Stefan Barbaruk, 69, of Park Lane, together with his 63-year-old brother Peter, travelled to the country at the end of August after a Ukrainian relative sent a picture of their mother on ancestry.com.

Mr Barbaruk, who is the Business Development Manager at Wessex Chambers of Commerce, said: "We knew nothing at all about our family on my mother's side until about a year ago when someone sent us a cropped picture of my mother's face.

"I sent an email back straight away asking for the whole picture because I had the same image but with six other people in it. Low and behold, she did and we realised it was the same. The eureka moment to me was that photograph."

The brothers, who knew their parents had Polish-Ukrainian origins, said their main focus was learning the language upon arrival in Britain in 1948, where they lived in a displaced persons camp in Westwells for nearly ten years.

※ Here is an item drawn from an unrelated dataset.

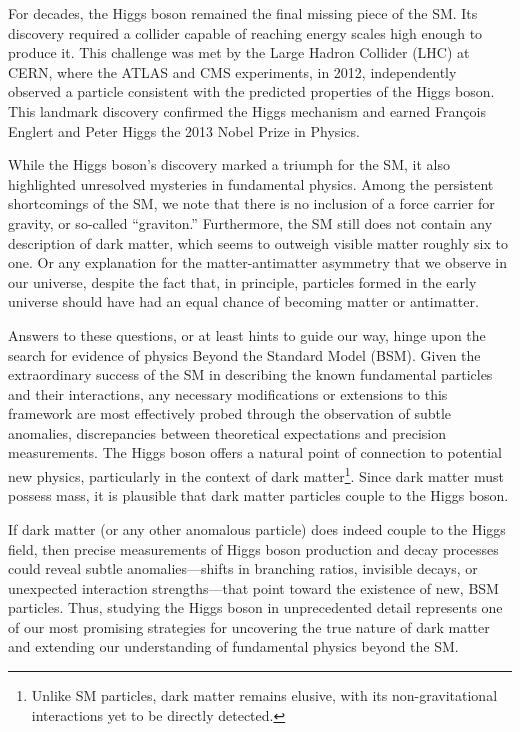 

For decades, the Higgs boson remained the final missing piece of the SM. Its discovery required a collider capable of reaching energy scales high enough to produce it. This challenge was met by the Large Hadron Collider (LHC) at CERN, where the ATLAS and CMS experiments, in 2012, independently observed a particle consistent with the predicted properties of the Higgs boson. This landmark discovery confirmed the Higgs mechanism and earned François Englert and Peter Higgs the 2013 Nobel Prize in Physics.

While the Higgs boson’s discovery marked a triumph for the SM, it also highlighted unresolved mysteries in fundamental physics. Among the persistent shortcomings of the SM, we note that there is no inclusion of a force carrier for gravity, or so-called ``graviton.'' Furthermore, the SM still does not contain any description of dark matter, which seems to outweigh visible matter roughly six to one. Or any explanation for the matter-antimatter asymmetry that we observe in our universe, despite the fact that, in principle, particles formed in the early universe should have had an equal chance of becoming matter or antimatter.

Answers to these questions, or at least hints to guide our way, hinge upon the search for evidence of physics Beyond the Standard Model (BSM). Given the extraordinary success of the SM in describing the known fundamental particles and their interactions, any necessary modifications or extensions to this framework are most effectively probed through the observation of subtle anomalies, discrepancies between theoretical expectations and precision measurements. The Higgs boson offers a natural point of connection to potential new physics, particularly in the context of dark matter\footnote{Unlike SM particles, dark matter remains elusive, with its non-gravitational interactions yet to be directly detected.}. Since dark matter must possess mass, it is plausible that dark matter particles couple to the Higgs boson.

If dark matter (or any other anomalous particle) does indeed couple to the Higgs field, then precise measurements of Higgs boson production and decay processes could reveal subtle anomalies—shifts in branching ratios, invisible decays, or unexpected interaction strengths—that point toward the existence of new, BSM particles. Thus, studying the Higgs boson in unprecedented detail represents one of our most promising strategies for uncovering the true nature of dark matter and extending our understanding of fundamental physics beyond the SM.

"We weren't interested in family," Mr Barbaruk explained. "We just knew, my brother and I, that it was the two of us and we always assumed that the Russians had destroyed any information about the family."

The photograph, which was sent by a Ukrainian woman called Kate Farmana who is their cousin and now lives in Los Angeles, sparked a curiosity in the brothers which resulted in the trip to the country which is still experiencing civil unrest.

He said: "One moment we didn't have any family and the next we did. We went over there for six days and it was quite tiring as we had two flights and an overnight journey by train but we met the whole family and it was a momentous time.

"When the war started and Germany invaded the Ukraine, my mother was taken to work in a German factory. We found out from our trip that when the German's came across to invade, it was going to be my mother's father who was going to go to the factory but she had just been through a failed relationship and was feeling a bit low so she decided to go instead."

They were taken to Emilia's place of her birth, the church she used to attend and were told that the Russian's letter censoring was the reason why the family were unable to stay in contact.

The brothers, who also visited Germany in 2007 to meet long-lost family, are encouraging others to reach out while they still can. The Business Development Manager said: "If you have old photographs lying about, ask your parents who they are and write it on the back of the photograph because once they are gone, you won't know."